アイドルには到底及ばない醜女の顔をした女性の腕を握り締める、紺のジャケットと白のワイシャツに身を包んだ20代前半の男、それは健吾にうり二つの顔つきである。
「確かにそっくりだ」
マイコンは驚きの顔つきを浮かべて、健吾と勇気の顔を見比べる。
「世の中には3人同じ顔つきの人間がいるというのは本当なんだな」
天狗は勇気と健吾を見比べて、感嘆の溜息を付く。
「でも、身長とかは似ているんですか?」
ミカドは、一色に尋ねる。
「ええ、身長も同じ背丈です、後は声だけなのですが……」
「確かに、声紋は真似できませんね、一人一人が違いますからね」
天狗は溜息を付く。
「だがな、高ストレスで言葉が発せられなくなったと言えばいいだろう」
クマは彼等にそう言って、煙草を灰皿に押し付ける。
「ここからが本題ですが、先程話したのですが、今回の仕事が成功した暁には、馬力さんの株式を3分の一、譲渡していただきたい、それで宜しいでしょうか?」
「ええ、それで構いません」
一色は、健吾の顔を真剣な眼差しで見つめる。
「い、いやさ! 血液型とかさ、DNA鑑定とかさ! そんな難しい検査とかあんじゃねえの!? そんな事したら速攻でバレるし!」
「いやな、勇気君の生体的な証拠はどこにもないし、お前と血液型が一緒なんだよ、一瞬が勝負で、これでうまくいって大金が転がり込むんだ……」
天狗はにやりと笑い、一色を見やる。
「ええ、一瞬だけ、オオカミ君が勇気君だと騙す事が出来れば、私は大金を手に入れる事が出来る。
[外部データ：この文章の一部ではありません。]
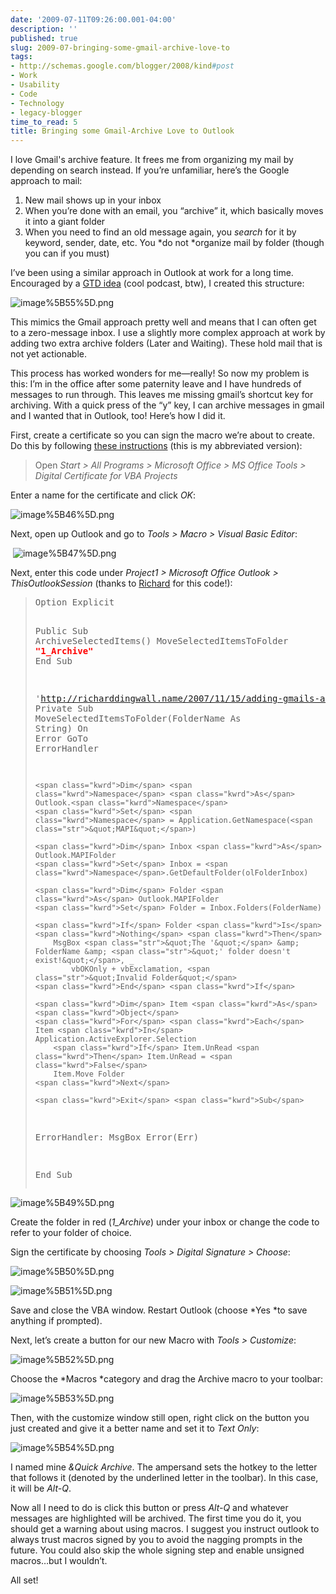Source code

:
 ```yaml
---
date: '2009-07-11T09:26:00.001-04:00'
description: ''
published: true
slug: 2009-07-bringing-some-gmail-archive-love-to
tags:
- http://schemas.google.com/blogger/2008/kind#post
- Work
- Usability
- Code
- Technology
- legacy-blogger
time_to_read: 5
title: Bringing some Gmail-Archive Love to Outlook
---
```



I love Gmail's archive feature. It frees me from organizing my mail by depending on search instead. If you’re unfamiliar, here’s the Google approach to mail:  <ol>   <li>New mail shows up in your inbox</li>    <li>When you’re done with an email, you “archive” it, which basically moves it into a giant folder</li>    <li>When you need to find an old message again, you *search* for it by keyword, sender, date, etc. You *do not *organize mail by folder (though you can if you must)</li> </ol>

I’ve been using a similar approach in Outlook at work for a long time. Encouraged by a [GTD idea](http://getitdone.quickanddirtytips.com/inbox-zero.aspx) (cool podcast, btw), I created this structure:  

![image%5B55%5D.png](image%5B55%5D.png) 



This mimics the Gmail approach pretty well and means that I can often get to a zero-message inbox. I use a slightly more complex approach at work by adding two extra archive folders (Later and Waiting). These hold mail that is not yet actionable.

This process has worked wonders for me—really! So now my problem is this: I’m in the office after some paternity leave and I have hundreds of messages to run through. This leaves me missing gmail’s shortcut key for archiving. With a quick press of the “y” key, I can archive messages in gmail and I wanted that in Outlook, too! Here’s how I did it.

First, create a certificate so you can sign the macro we’re about to create. Do this by following [these instructions](http://grok.lsu.edu/Article.aspx?articleId=593) (this is my abbreviated version):
<blockquote> 

Open *Start &gt; All Programs &gt; Microsoft Office &gt; MS Office Tools &gt; Digital Certificate for VBA Projects*
</blockquote>

Enter a name for the certificate and click *OK*:  

![image%5B46%5D.png](image%5B46%5D.png)&#160;

Next, open up Outlook and go to *Tools &gt; Macro &gt; Visual Basic Editor*:  

&#160;![image%5B47%5D.png](image%5B47%5D.png) 

Next, enter this code under *Project1 &gt; Microsoft Office Outlook &gt; ThisOutlookSession* (thanks to [Richard](http://richarddingwall.name/2007/11/15/adding-gmails-archive-button-to-microsoft-outlook/) for this code!):
<blockquote>   <pre class="csharpcode"><span class="kwrd">Option</span> Explicit

<span class="kwrd">Public</span> <span class="kwrd">Sub</span> ArchiveSelectedItems()
    MoveSelectedItemsToFolder <span class="str">**<font color="#ff0000">&quot;1_Archive&quot;</font>**</span>
<span class="kwrd">End</span> <span class="kwrd">Sub</span>

<span class="rem">'http://richarddingwall.name/2007/11/15/adding-gmails-archive-button-to-microsoft-outlook/</span>
<span class="kwrd">Private</span> <span class="kwrd">Sub</span> MoveSelectedItemsToFolder(FolderName <span class="kwrd">As</span> <span class="kwrd">String</span>)
    <span class="kwrd">On</span> <span class="kwrd">Error</span> <span class="kwrd">GoTo</span> ErrorHandler

    <span class="kwrd">Dim</span> <span class="kwrd">Namespace</span> <span class="kwrd">As</span> Outlook.<span class="kwrd">Namespace</span>
    <span class="kwrd">Set</span> <span class="kwrd">Namespace</span> = Application.GetNamespace(<span class="str">&quot;MAPI&quot;</span>)

    <span class="kwrd">Dim</span> Inbox <span class="kwrd">As</span> Outlook.MAPIFolder
    <span class="kwrd">Set</span> Inbox = <span class="kwrd">Namespace</span>.GetDefaultFolder(olFolderInbox)

    <span class="kwrd">Dim</span> Folder <span class="kwrd">As</span> Outlook.MAPIFolder
    <span class="kwrd">Set</span> Folder = Inbox.Folders(FolderName)

    <span class="kwrd">If</span> Folder <span class="kwrd">Is</span> <span class="kwrd">Nothing</span> <span class="kwrd">Then</span>
        MsgBox <span class="str">&quot;The '&quot;</span> &amp; FolderName &amp; <span class="str">&quot;' folder doesn't exist!&quot;</span>, _
            vbOKOnly + vbExclamation, <span class="str">&quot;Invalid Folder&quot;</span>
    <span class="kwrd">End</span> <span class="kwrd">If</span>

    <span class="kwrd">Dim</span> Item <span class="kwrd">As</span> <span class="kwrd">Object</span>
    <span class="kwrd">For</span> <span class="kwrd">Each</span> Item <span class="kwrd">In</span> Application.ActiveExplorer.Selection
        <span class="kwrd">If</span> Item.UnRead <span class="kwrd">Then</span> Item.UnRead = <span class="kwrd">False</span>
        Item.Move Folder
    <span class="kwrd">Next</span>

    <span class="kwrd">Exit</span> <span class="kwrd">Sub</span>

ErrorHandler:
    MsgBox <span class="kwrd">Error</span>(Err)

<span class="kwrd">End</span> <span class="kwrd">Sub</span></pre>
</blockquote>



![image%5B49%5D.png](image%5B49%5D.png)</a> 





Create the folder in red (*1_Archive*) under your inbox or change the code to refer to your folder of choice.


Sign the certificate by choosing *Tools &gt; Digital Signature &gt; Choose*:



![image%5B50%5D.png](image%5B50%5D.png) 



![image%5B51%5D.png](image%5B51%5D.png) 


Save and close the VBA window. Restart Outlook (choose *Yes *to save anything if prompted).


Next, let’s create a button for our new Macro with *Tools &gt; Customize*:



![image%5B52%5D.png](image%5B52%5D.png) 


Choose the *Macros *category and drag the Archive macro to your toolbar:



![image%5B53%5D.png](image%5B53%5D.png) 


Then, with the customize window still open, right click on the button you just created and give it a better name and set it to *Text Only*:



![image%5B54%5D.png](image%5B54%5D.png) 


I named mine *&amp;Quick Archive*. The ampersand sets the hotkey to the letter that follows it (denoted by the underlined letter in the toolbar). In this case, it will be *Alt-Q*.























Now all I need to do is click this button or press *Alt-Q* and whatever messages are highlighted will be archived. The first time you do it, you should get a warning about using macros. I suggest you instruct outlook to always trust macros signed by you to avoid the nagging prompts in the future. You could also skip the whole signing step and enable unsigned macros…but I wouldn’t.


All set!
一度だけ顔を見せて、後でまた失踪したと嘘を付けばいい。それだけの事ですから。うまくいけば、オオカミ君の転職先を斡旋してもいいですよ」
一色はあくどい笑みを浮かべている。
(……な、何だこのおっさん、もしかしてゲイか?)
「え、マジっすか?」
「ああ、本当だ」
一色は健吾の手を握り締める。
健吾は気持ちが悪いと思いながらも、仮にも全国シェアの大手企業の正社員になれる夢が出来たという喜びで胸がいっぱいである。
――人間、金の事になると、顔つきが変わるんだな……
健吾は、血走った顔で自分自身を見つめる一色を見て、改めて金の魔力は恐ろしいのだなと感じる。
*
一色を見送った後、健吾は気持ちが不思議と楽になり、肩で息を撫で下ろす。
(これが上手くいったら、俺は仕事を斡旋してくれるんだ)
「おい、顔がにやついているぞ」
マイコンは健吾にそう言って、スマホに目をやる。
「だってさ、これが上手くいけば俺またサラリーマンになれるじゃん」
「相変わらずお前は馬鹿だな」
天狗は健吾を見て溜息を付く
「何でだよ?」
「ド阿保う、仮にこれが上手くいったとしても、冷静に考えてみろ、人を騙して株式を手に入れたんだぞ、立派な犯罪じゃねえか。まあ、速攻で失踪させるらしいんだが。もしばれたら、警察のお世話になるんだぞ俺ら。」
「あっ、そうか……てか、俺たちのやってる事って犯罪じゃねえか」
「今更かよ?てかな、俺達が仮に逮捕されてもな、誰も悲しむ人はいないぞ、俺達は家族とは縁を切っているし、第一お前も親とか親類はいないだろ?それでな、クマは俺達を使ったんだよ」
「ああ、そういう事か」
健吾は天狗の言葉に納得をしていると、マイコンは深刻な顔でスマホを見やる。
「なあ、君島さん、倒れたらしいぞ」
「え?まじかよ?」
君島というのは、昼間健吾が見た、家族連れのホームレスの中年男性である。
「なんか、食あたりを起こして、救急車で運ばれたんだ」
「え? きちんと加熱したんだけどね、マジか、早苗ちゃんと香織さんは救急車で付き添っているの?」
「ああ、今病院に運ばれているんだよ、参ったな」
「いや、入院費用は俺達が出すと伝えておけ」
クマは家の中から出てきて彼等にそう言うと、健吾を手招きする。
「オオカミ、これから替え玉になる為の心構えを教える、天狗も来い、ミカド、マイコンは君島さんの病院にこれを持っていけ、釣りは全て君島さんの家族に渡せ」
クマは分厚い茶封筒をミカド達に手渡しし、健吾と天狗を家の中へと手招きする。